How to Build a Video Scene Detector that Runs in Your Browser
Build a client-side scene detector using MediaBunny.js and statistical analysis. Process videos frame-by-frame without sending data to a server.
Patrick the AI Engineer
Table of Contents
You're building a video editing app and need to help users find scene changes in hour-long videos. Sending everything to your server is expensive and slow. What if the browser could do the work instead?
We're going to build a scene detector that runs entirely client-side using MediaBunny.js, a WebAssembly-powered video toolkit. The video never leaves the user's device, there's no upload time, and you don't pay for server compute.
The basic idea is simple: compare each frame to the previous one. When they're very different, you've found a scene change. Let's start by comparing two frames.
function calculateMAFD(frame1: ImageData, frame2: ImageData): number {
const data1 = frame1.data
const data2 = frame2.data
let diff = 0
for (let i = 0; i < data1.length; i += 4) {
const gray1 = (299 * data1[i] + 587 * data1[i + 1] + 114 * data1[i + 2]) / 1000
const gray2 = (299 * data2[i] + 587 * data2[i + 1] + 114 * data2[i + 2]) / 1000
diff += Math.abs(gray1 - gray2)
}
return diff / (frame1.width * frame1.height)
}
This loops through every pixel in RGBA format (4 values per pixel), converts to grayscale, and calculates the absolute difference. We're using integer math (scaled by 1000) to avoid floating-point operations. The result is normalized by the total pixel count, giving us a single number that represents how different the frames are.
But here's the problem: what's a "big" difference? A video of someone talking has small frame-to-frame changes. An action movie has constant motion.

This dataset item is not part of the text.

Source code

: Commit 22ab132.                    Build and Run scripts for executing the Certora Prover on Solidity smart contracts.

If you use a fixed threshold, you'll miss scenes in one video and get false positives in the other.
The solution is to track recent differences and look for statistical outliers. Let's add mean and standard deviation calculations.

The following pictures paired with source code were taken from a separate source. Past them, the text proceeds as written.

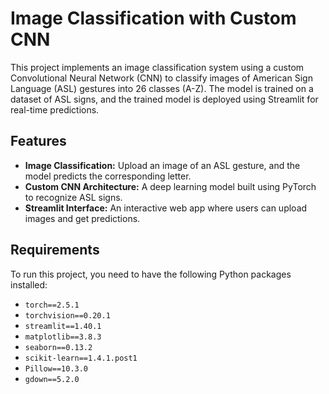 # Image Classification with Custom CNN

This project implements an image classification system using a custom Convolutional Neural Network (CNN) to classify images of American Sign Language (ASL) gestures into 26 classes (A-Z). The model is trained on a dataset of ASL signs, and the trained model is deployed using Streamlit for real-time predictions.

## Features

- **Image Classification:** Upload an image of an ASL gesture, and the model predicts the corresponding letter.
- **Custom CNN Architecture:** A deep learning model built using PyTorch to recognize ASL signs.
- **Streamlit Interface:** An interactive web app where users can upload images and get predictions.

## Requirements

To run this project, you need to have the following Python packages installed:

- `torch==2.5.1`
- `torchvision==0.20.1`
- `streamlit==1.40.1`
- `matplotlib==3.8.3`
- `seaborn==0.13.2`
- `scikit-learn==1.4.1.post1`
- `Pillow==10.3.0`
- `gdown==5.2.0`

function calculateMean(values: number[]): number {
return values.reduce((sum, val) => sum + val, 0) / values.length
}
function calculateStdDev(values: number[], mean: number): number {
const sqDiffs = values.map(val => (val - mean) ** 2)
return Math.sqrt(sqDiffs.reduce((sum, val) => sum + val, 0) / values.length)
}
Nothing fancy here, just standard statistics. Now let's use these to detect scene changes.
We'll keep a sliding window of the last 60 frame differences (6 seconds at 10fps). When a new difference is more than 3 standard deviations above the mean, that's a scene change.
const WINDOW_SIZE = 60
const mafdValues: number[] = []
let previousFrame: ImageData | null = null
function processFrame(currentFrame: ImageData) {
if (!previousFrame) {
previousFrame = currentFrame
return false
}
const diff = calculateMAFD(previousFrame, currentFrame)
previousFrame = currentFrame
if (mafdValues.length < WINDOW_SIZE) {
mafdValues.push(diff)
return false
}
const mean = calculateMean(mafdValues)
const stdDev = calculateStdDev(mafdValues, mean)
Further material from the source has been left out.